I am looking for the correct settings on the one central machine (node) that holds a folder of files that shall be replicated to 1999 other machines (nodes) one way, top down, so not bidirectional. However, all of the 1999 machines shall know about the other machines so that even if some machines do not have contact to the central mode would get updates from a peer machine that holds newer data.
How would I configure the central node?
How would I configure the 1999 other nodes?
PS: surely, the users do not want to click “allow” for all 1998 machines connecting…
I would use whatever other config management tooling you’d use to roll something else out to thousands of machines. I’d rethink the full mesh of 2000 nodes though, I don’t think that will scale well. You might also run into some scaling changes on the central node, but you can test and see.
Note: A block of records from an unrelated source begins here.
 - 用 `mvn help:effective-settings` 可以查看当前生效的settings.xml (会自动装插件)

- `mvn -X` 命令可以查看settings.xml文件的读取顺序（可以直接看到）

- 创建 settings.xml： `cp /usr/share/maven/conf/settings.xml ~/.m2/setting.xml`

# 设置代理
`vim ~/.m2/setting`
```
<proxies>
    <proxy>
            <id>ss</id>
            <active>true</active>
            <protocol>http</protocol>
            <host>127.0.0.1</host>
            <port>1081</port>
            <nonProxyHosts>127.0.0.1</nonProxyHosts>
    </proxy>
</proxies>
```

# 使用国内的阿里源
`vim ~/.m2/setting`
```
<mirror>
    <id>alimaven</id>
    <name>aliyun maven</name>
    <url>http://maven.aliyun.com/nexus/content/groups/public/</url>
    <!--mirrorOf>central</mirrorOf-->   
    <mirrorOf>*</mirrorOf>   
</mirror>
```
So you basically scale the problem down factor 10 and then combine 10x those chunkts into one. That would not help in my use case as I could not predict which of those maichens are actually physically meeting in one LAN segment (cut off from the internet). Hence, if they would not be under the same of the 10 machines, they would not know of each other.
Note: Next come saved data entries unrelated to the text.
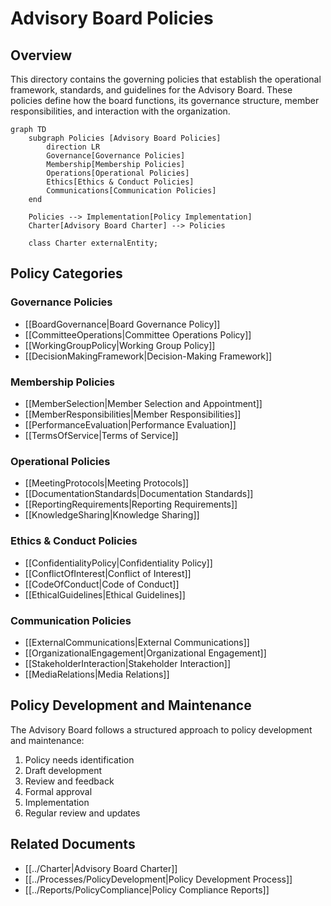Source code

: # Advisory Board Policies

## Overview

This directory contains the governing policies that establish the operational framework, standards, and guidelines for the Advisory Board. These policies define how the board functions, its governance structure, member responsibilities, and interaction with the organization.

```mermaid
graph TD
    subgraph Policies [Advisory Board Policies]
        direction LR
        Governance[Governance Policies]
        Membership[Membership Policies]
        Operations[Operational Policies]
        Ethics[Ethics & Conduct Policies]
        Communications[Communication Policies]
    end

    Policies --> Implementation[Policy Implementation]
    Charter[Advisory Board Charter] --> Policies
    
    class Charter externalEntity;
```

## Policy Categories

### Governance Policies
- [[BoardGovernance|Board Governance Policy]]
- [[CommitteeOperations|Committee Operations Policy]]
- [[WorkingGroupPolicy|Working Group Policy]]
- [[DecisionMakingFramework|Decision-Making Framework]]

### Membership Policies
- [[MemberSelection|Member Selection and Appointment]]
- [[MemberResponsibilities|Member Responsibilities]]
- [[PerformanceEvaluation|Performance Evaluation]]
- [[TermsOfService|Terms of Service]]

### Operational Policies
- [[MeetingProtocols|Meeting Protocols]]
- [[DocumentationStandards|Documentation Standards]]
- [[ReportingRequirements|Reporting Requirements]]
- [[KnowledgeSharing|Knowledge Sharing]]

### Ethics & Conduct Policies
- [[ConfidentialityPolicy|Confidentiality Policy]]
- [[ConflictOfInterest|Conflict of Interest]]
- [[CodeOfConduct|Code of Conduct]]
- [[EthicalGuidelines|Ethical Guidelines]]

### Communication Policies
- [[ExternalCommunications|External Communications]]
- [[OrganizationalEngagement|Organizational Engagement]]
- [[StakeholderInteraction|Stakeholder Interaction]]
- [[MediaRelations|Media Relations]]

## Policy Development and Maintenance

The Advisory Board follows a structured approach to policy development and maintenance:

1. Policy needs identification
2. Draft development
3. Review and feedback
4. Formal approval
5. Implementation
6. Regular review and updates

## Related Documents

- [[../Charter|Advisory Board Charter]]
- [[../Processes/PolicyDevelopment|Policy Development Process]]
- [[../Reports/PolicyCompliance|Policy Compliance Reports]]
It is just strange to me that this is so different between syncthing and resilio. In Resilio you basically have an owner of a share and if you use the newer flavor of resilio you one time have to accept the new machine to join but only on the owner node. If you chose the older flavor you never have to accept. Who has the key can have access.
In Syncthing you have to accept on any node that there is a new node that wants to share. So basicylla 2000x2000 =4.000.000 acceptances.
Like @calmh said, this gets a lot easier if you push a configuration to each of the Devices. The users don’t even have to know about Syncthing, depending on your use case.
You would have 2000 machines each trying to establish connections with 2000 other machines. That’s 4 million connection attempts.
Probably can create 45 groups of 44-45 machines. Each group meshes among itself and perhaps each of the 45 machines in the mesh meshes with one additional machine from another group.
If the “server” goes down each group could learn of changes from another group and distribute the changes among themselves.
Or, just have each machine connect with 45 other machines (selected randomly)
Statistically you would need a lot of machines to be down for the changes not to propagate everywhere.
On the flip side, if one of the keys needs to be revoked, every node needs to be updated. With Syncthing, a single node can be kicked out (optionally done via the REST API) without impacting the others.
thanks for taking the time to answer this one. What would be a realistic, usable amount of nodes to n:n mesh? Like 10, 100, 500, 1000? And also: what is a realistic, usable amount 1:n mesh?
Hard to give exact figures, as it really depends on available resources and how much of them you will want to invest per machine.
Roughly, each sharing device requires some memory, file descriptors and network bandwidth while connected. And the database needs extra storage per device, keeping up with what index data has been exchanged with it or is outstanding. So maybe you should try to narrow down the answer from looking at each client’s available hardware specs, then design from each one’s local perspective.